### Problem description
When a line of the entries contains "persona", please list that line.
▬▬▬▬▬▬▬▬▬▬
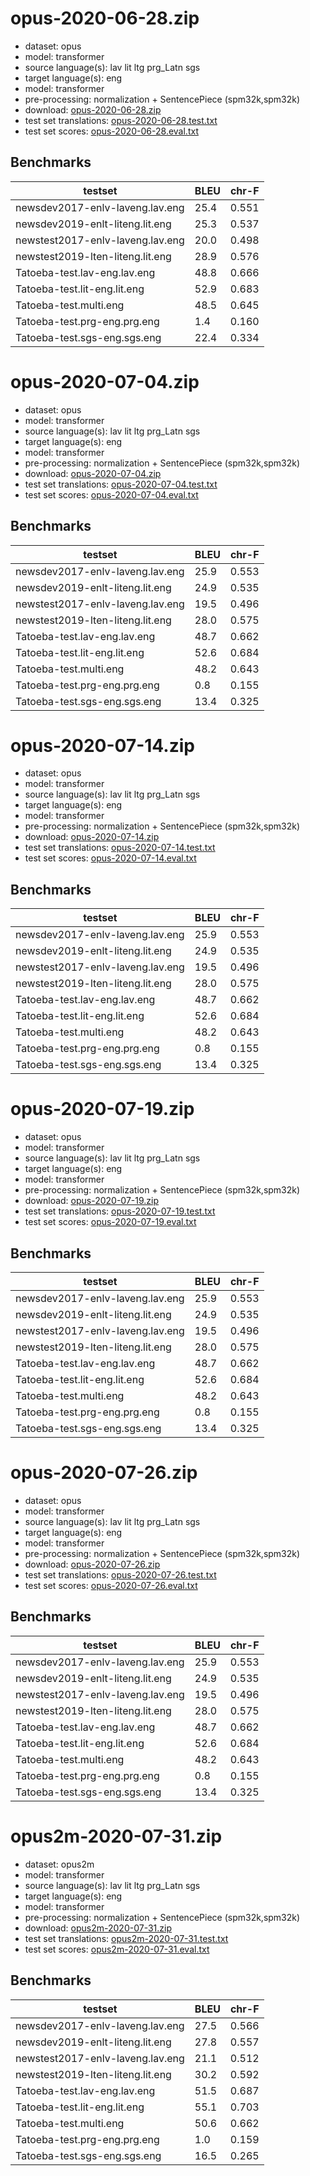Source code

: # opus-2020-06-28.zip

* dataset: opus
* model: transformer
* source language(s): lav lit ltg prg_Latn sgs
* target language(s): eng
* model: transformer
* pre-processing: normalization + SentencePiece (spm32k,spm32k)
* download: [opus-2020-06-28.zip](https://object.pouta.csc.fi/Tatoeba-MT-models/bat-eng/opus-2020-06-28.zip)
* test set translations: [opus-2020-06-28.test.txt](https://object.pouta.csc.fi/Tatoeba-MT-models/bat-eng/opus-2020-06-28.test.txt)
* test set scores: [opus-2020-06-28.eval.txt](https://object.pouta.csc.fi/Tatoeba-MT-models/bat-eng/opus-2020-06-28.eval.txt)

## Benchmarks

| testset               | BLEU  | chr-F |
|-----------------------|-------|-------|
| newsdev2017-enlv-laveng.lav.eng 	| 25.4 	| 0.551 |
| newsdev2019-enlt-liteng.lit.eng 	| 25.3 	| 0.537 |
| newstest2017-enlv-laveng.lav.eng 	| 20.0 	| 0.498 |
| newstest2019-lten-liteng.lit.eng 	| 28.9 	| 0.576 |
| Tatoeba-test.lav-eng.lav.eng 	| 48.8 	| 0.666 |
| Tatoeba-test.lit-eng.lit.eng 	| 52.9 	| 0.683 |
| Tatoeba-test.multi.eng 	| 48.5 	| 0.645 |
| Tatoeba-test.prg-eng.prg.eng 	| 1.4 	| 0.160 |
| Tatoeba-test.sgs-eng.sgs.eng 	| 22.4 	| 0.334 |

# opus-2020-07-04.zip

* dataset: opus
* model: transformer
* source language(s): lav lit ltg prg_Latn sgs
* target language(s): eng
* model: transformer
* pre-processing: normalization + SentencePiece (spm32k,spm32k)
* download: [opus-2020-07-04.zip](https://object.pouta.csc.fi/Tatoeba-MT-models/bat-eng/opus-2020-07-04.zip)
* test set translations: [opus-2020-07-04.test.txt](https://object.pouta.csc.fi/Tatoeba-MT-models/bat-eng/opus-2020-07-04.test.txt)
* test set scores: [opus-2020-07-04.eval.txt](https://object.pouta.csc.fi/Tatoeba-MT-models/bat-eng/opus-2020-07-04.eval.txt)

## Benchmarks

| testset               | BLEU  | chr-F |
|-----------------------|-------|-------|
| newsdev2017-enlv-laveng.lav.eng 	| 25.9 	| 0.553 |
| newsdev2019-enlt-liteng.lit.eng 	| 24.9 	| 0.535 |
| newstest2017-enlv-laveng.lav.eng 	| 19.5 	| 0.496 |
| newstest2019-lten-liteng.lit.eng 	| 28.0 	| 0.575 |
| Tatoeba-test.lav-eng.lav.eng 	| 48.7 	| 0.662 |
| Tatoeba-test.lit-eng.lit.eng 	| 52.6 	| 0.684 |
| Tatoeba-test.multi.eng 	| 48.2 	| 0.643 |
| Tatoeba-test.prg-eng.prg.eng 	| 0.8 	| 0.155 |
| Tatoeba-test.sgs-eng.sgs.eng 	| 13.4 	| 0.325 |

# opus-2020-07-14.zip

* dataset: opus
* model: transformer
* source language(s): lav lit ltg prg_Latn sgs
* target language(s): eng
* model: transformer
* pre-processing: normalization + SentencePiece (spm32k,spm32k)
* download: [opus-2020-07-14.zip](https://object.pouta.csc.fi/Tatoeba-MT-models/bat-eng/opus-2020-07-14.zip)
* test set translations: [opus-2020-07-14.test.txt](https://object.pouta.csc.fi/Tatoeba-MT-models/bat-eng/opus-2020-07-14.test.txt)
* test set scores: [opus-2020-07-14.eval.txt](https://object.pouta.csc.fi/Tatoeba-MT-models/bat-eng/opus-2020-07-14.eval.txt)

## Benchmarks

| testset               | BLEU  | chr-F |
|-----------------------|-------|-------|
| newsdev2017-enlv-laveng.lav.eng 	| 25.9 	| 0.553 |
| newsdev2019-enlt-liteng.lit.eng 	| 24.9 	| 0.535 |
| newstest2017-enlv-laveng.lav.eng 	| 19.5 	| 0.496 |
| newstest2019-lten-liteng.lit.eng 	| 28.0 	| 0.575 |
| Tatoeba-test.lav-eng.lav.eng 	| 48.7 	| 0.662 |
| Tatoeba-test.lit-eng.lit.eng 	| 52.6 	| 0.684 |
| Tatoeba-test.multi.eng 	| 48.2 	| 0.643 |
| Tatoeba-test.prg-eng.prg.eng 	| 0.8 	| 0.155 |
| Tatoeba-test.sgs-eng.sgs.eng 	| 13.4 	| 0.325 |

# opus-2020-07-19.zip

* dataset: opus
* model: transformer
* source language(s): lav lit ltg prg_Latn sgs
* target language(s): eng
* model: transformer
* pre-processing: normalization + SentencePiece (spm32k,spm32k)
* download: [opus-2020-07-19.zip](https://object.pouta.csc.fi/Tatoeba-MT-models/bat-eng/opus-2020-07-19.zip)
* test set translations: [opus-2020-07-19.test.txt](https://object.pouta.csc.fi/Tatoeba-MT-models/bat-eng/opus-2020-07-19.test.txt)
* test set scores: [opus-2020-07-19.eval.txt](https://object.pouta.csc.fi/Tatoeba-MT-models/bat-eng/opus-2020-07-19.eval.txt)

## Benchmarks

| testset               | BLEU  | chr-F |
|-----------------------|-------|-------|
| newsdev2017-enlv-laveng.lav.eng 	| 25.9 	| 0.553 |
| newsdev2019-enlt-liteng.lit.eng 	| 24.9 	| 0.535 |
| newstest2017-enlv-laveng.lav.eng 	| 19.5 	| 0.496 |
| newstest2019-lten-liteng.lit.eng 	| 28.0 	| 0.575 |
| Tatoeba-test.lav-eng.lav.eng 	| 48.7 	| 0.662 |
| Tatoeba-test.lit-eng.lit.eng 	| 52.6 	| 0.684 |
| Tatoeba-test.multi.eng 	| 48.2 	| 0.643 |
| Tatoeba-test.prg-eng.prg.eng 	| 0.8 	| 0.155 |
| Tatoeba-test.sgs-eng.sgs.eng 	| 13.4 	| 0.325 |

# opus-2020-07-26.zip

* dataset: opus
* model: transformer
* source language(s): lav lit ltg prg_Latn sgs
* target language(s): eng
* model: transformer
* pre-processing: normalization + SentencePiece (spm32k,spm32k)
* download: [opus-2020-07-26.zip](https://object.pouta.csc.fi/Tatoeba-MT-models/bat-eng/opus-2020-07-26.zip)
* test set translations: [opus-2020-07-26.test.txt](https://object.pouta.csc.fi/Tatoeba-MT-models/bat-eng/opus-2020-07-26.test.txt)
* test set scores: [opus-2020-07-26.eval.txt](https://object.pouta.csc.fi/Tatoeba-MT-models/bat-eng/opus-2020-07-26.eval.txt)

## Benchmarks

| testset               | BLEU  | chr-F |
|-----------------------|-------|-------|
| newsdev2017-enlv-laveng.lav.eng 	| 25.9 	| 0.553 |
| newsdev2019-enlt-liteng.lit.eng 	| 24.9 	| 0.535 |
| newstest2017-enlv-laveng.lav.eng 	| 19.5 	| 0.496 |
| newstest2019-lten-liteng.lit.eng 	| 28.0 	| 0.575 |
| Tatoeba-test.lav-eng.lav.eng 	| 48.7 	| 0.662 |
| Tatoeba-test.lit-eng.lit.eng 	| 52.6 	| 0.684 |
| Tatoeba-test.multi.eng 	| 48.2 	| 0.643 |
| Tatoeba-test.prg-eng.prg.eng 	| 0.8 	| 0.155 |
| Tatoeba-test.sgs-eng.sgs.eng 	| 13.4 	| 0.325 |

# opus2m-2020-07-31.zip

* dataset: opus2m
* model: transformer
* source language(s): lav lit ltg prg_Latn sgs
* target language(s): eng
* model: transformer
* pre-processing: normalization + SentencePiece (spm32k,spm32k)
* download: [opus2m-2020-07-31.zip](https://object.pouta.csc.fi/Tatoeba-MT-models/bat-eng/opus2m-2020-07-31.zip)
* test set translations: [opus2m-2020-07-31.test.txt](https://object.pouta.csc.fi/Tatoeba-MT-models/bat-eng/opus2m-2020-07-31.test.txt)
* test set scores: [opus2m-2020-07-31.eval.txt](https://object.pouta.csc.fi/Tatoeba-MT-models/bat-eng/opus2m-2020-07-31.eval.txt)

## Benchmarks

| testset               | BLEU  | chr-F |
|-----------------------|-------|-------|
| newsdev2017-enlv-laveng.lav.eng 	| 27.5 	| 0.566 |
| newsdev2019-enlt-liteng.lit.eng 	| 27.8 	| 0.557 |
| newstest2017-enlv-laveng.lav.eng 	| 21.1 	| 0.512 |
| newstest2019-lten-liteng.lit.eng 	| 30.2 	| 0.592 |
| Tatoeba-test.lav-eng.lav.eng 	| 51.5 	| 0.687 |
| Tatoeba-test.lit-eng.lit.eng 	| 55.1 	| 0.703 |
| Tatoeba-test.multi.eng 	| 50.6 	| 0.662 |
| Tatoeba-test.prg-eng.prg.eng 	| 1.0 	| 0.159 |
| Tatoeba-test.sgs-eng.sgs.eng 	| 16.5 	| 0.265 |

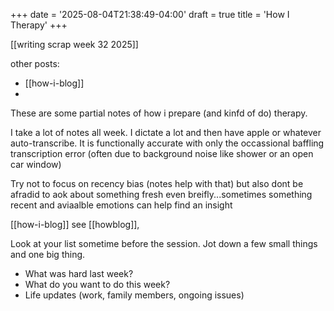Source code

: +++
date = '2025-08-04T21:38:49-04:00'
draft = true
title = 'How I Therapy'
+++

[[writing scrap week 32 2025]]

other posts:
- [[how-i-blog]]
- 

These are some partial notes of how i prepare (and kinfd of do) therapy. 

I take a lot of notes all week. I dictate a lot and then have apple or whatever auto-transcribe. It is functionally accurate with only the occassional baffling transcription error (often due to background noise like shower or an open car window)

Try not to focus on recency bias (notes help with that) 
but also dont be afradid to aok about something fresh even breifly...sometimes something recent and aviaalble emotions can help find an insight 

[[how-i-blog]]
see [[howblog]], 




Look at your list sometime before the session. Jot down a few small things and one big thing. 
- What was hard last week? 
- What do you want to do this week?
- Life updates (work, family members, ongoing issues)






















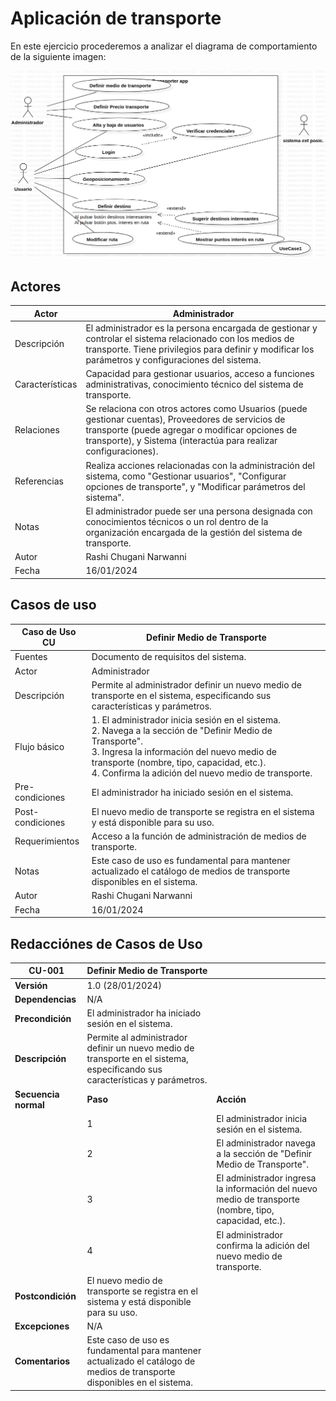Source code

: # Aplicación de transporte
En este ejercicio procederemos a analizar el diagrama de comportamiento de la siguiente imagen: 

![Diagrama de comportamiento](imagen-app-transport.png)

## Actores
| Actor | Administrador |
|---|---|
| Descripción | El administrador es la persona encargada de gestionar y controlar el sistema relacionado con los medios de transporte. Tiene privilegios para definir y modificar los parámetros y configuraciones del sistema. |
| Características | Capacidad para gestionar usuarios, acceso a funciones administrativas, conocimiento técnico del sistema de transporte. |
| Relaciones | Se relaciona con otros actores como Usuarios (puede gestionar cuentas), Proveedores de servicios de transporte (puede agregar o modificar opciones de transporte), y Sistema (interactúa para realizar configuraciones). |
| Referencias | Realiza acciones relacionadas con la administración del sistema, como "Gestionar usuarios", "Configurar opciones de transporte", y "Modificar parámetros del sistema". |
| Notas | El administrador puede ser una persona designada con conocimientos técnicos o un rol dentro de la organización encargada de la gestión del sistema de transporte. |
| Autor | Rashi Chugani Narwanni |
| Fecha | 16/01/2024 |

## Casos de uso
| Caso de Uso CU | Definir Medio de Transporte |
|---|---|
| Fuentes | Documento de requisitos del sistema. |
| Actor | Administrador |
| Descripción | Permite al administrador definir un nuevo medio de transporte en el sistema, especificando sus características y parámetros. |
| Flujo básico | 1. El administrador inicia sesión en el sistema. <br> 2. Navega a la sección de "Definir Medio de Transporte". <br> 3. Ingresa la información del nuevo medio de transporte (nombre, tipo, capacidad, etc.). <br> 4. Confirma la adición del nuevo medio de transporte. |
| Pre-condiciones | El administrador ha iniciado sesión en el sistema. |
| Post-condiciones | El nuevo medio de transporte se registra en el sistema y está disponible para su uso. |
| Requerimientos | Acceso a la función de administración de medios de transporte. |
| Notas | Este caso de uso es fundamental para mantener actualizado el catálogo de medios de transporte disponibles en el sistema. |
| Autor | Rashi Chugani Narwanni |
| Fecha | 16/01/2024 |

## Redacciónes de Casos de Uso
| **CU-001**  | **Definir Medio de Transporte**  | |
|---|---|---|
| **Versión** | 1.0 (28/01/2024)      | |
| **Dependencias** | N/A | |
| **Precondición** | El administrador ha iniciado sesión en el sistema. | |
| **Descripción** | Permite al administrador definir un nuevo medio de transporte en el sistema, especificando sus características y parámetros. | |
| **Secuencia normal** | **Paso** | **Acción** |
| | 1   | El administrador inicia sesión en el sistema. |
| | 2   | El administrador navega a la sección de "Definir Medio de Transporte". |
| | 3   | El administrador ingresa la información del nuevo medio de transporte (nombre, tipo, capacidad, etc.). |
| | 4   | El administrador confirma la adición del nuevo medio de transporte. |
| **Postcondición** | El nuevo medio de transporte se registra en el sistema y está disponible para su uso. | |
| **Excepciones** | N/A | |
| **Comentarios** | Este caso de uso es fundamental para mantener actualizado el catálogo de medios de transporte disponibles en el sistema. | |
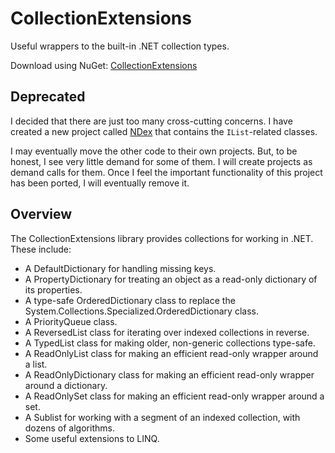 # CollectionExtensions

Useful wrappers to the built-in .NET collection types.

Download using NuGet: [CollectionExtensions](http://nuget.org/packages/collectionextensions)

## Deprecated
I decided that there are just too many cross-cutting concerns. I have created a new project called [NDex](http://github.com/jehugaleahsa/ndex) that contains the `IList`-related classes.

I may eventually move the other code to their own projects. But, to be honest, I see very little demand for some of them. I will create projects as demand calls for them. Once I feel the important functionality of this project has been ported, I will eventually remove it.

## Overview
The CollectionExtensions library provides collections for working in .NET. These include:
* A DefaultDictionary for handling missing keys.
* A PropertyDictionary for treating an object as a read-only dictionary of its properties.
* A type-safe OrderedDictionary class to replace the System.Collections.Specialized.OrderedDictionary class.
* A PriorityQueue class.
* A ReversedList class for iterating over indexed collections in reverse.
* A TypedList class for making older, non-generic collections type-safe.
* A ReadOnlyList class for making an efficient read-only wrapper around a list.
* A ReadOnlyDictionary class for making an efficient read-only wrapper around a dictionary.
* A ReadOnlySet class for making an efficient read-only wrapper around a set.
* A Sublist for working with a segment of an indexed collection, with dozens of algorithms.
* Some useful extensions to LINQ.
▬▬▬▬▬▬▬▬▬▬
### Answer area
| Descripción | El administrador es la persona encargada de gestionar y controlar el sistema relacionado con los medios de transporte. Tiene privilegios para definir y modificar los parámetros y configuraciones del sistema. |
| Notas | El administrador puede ser una persona designada con conocimientos técnicos o un rol dentro de la organización encargada de la gestión del sistema de transporte. |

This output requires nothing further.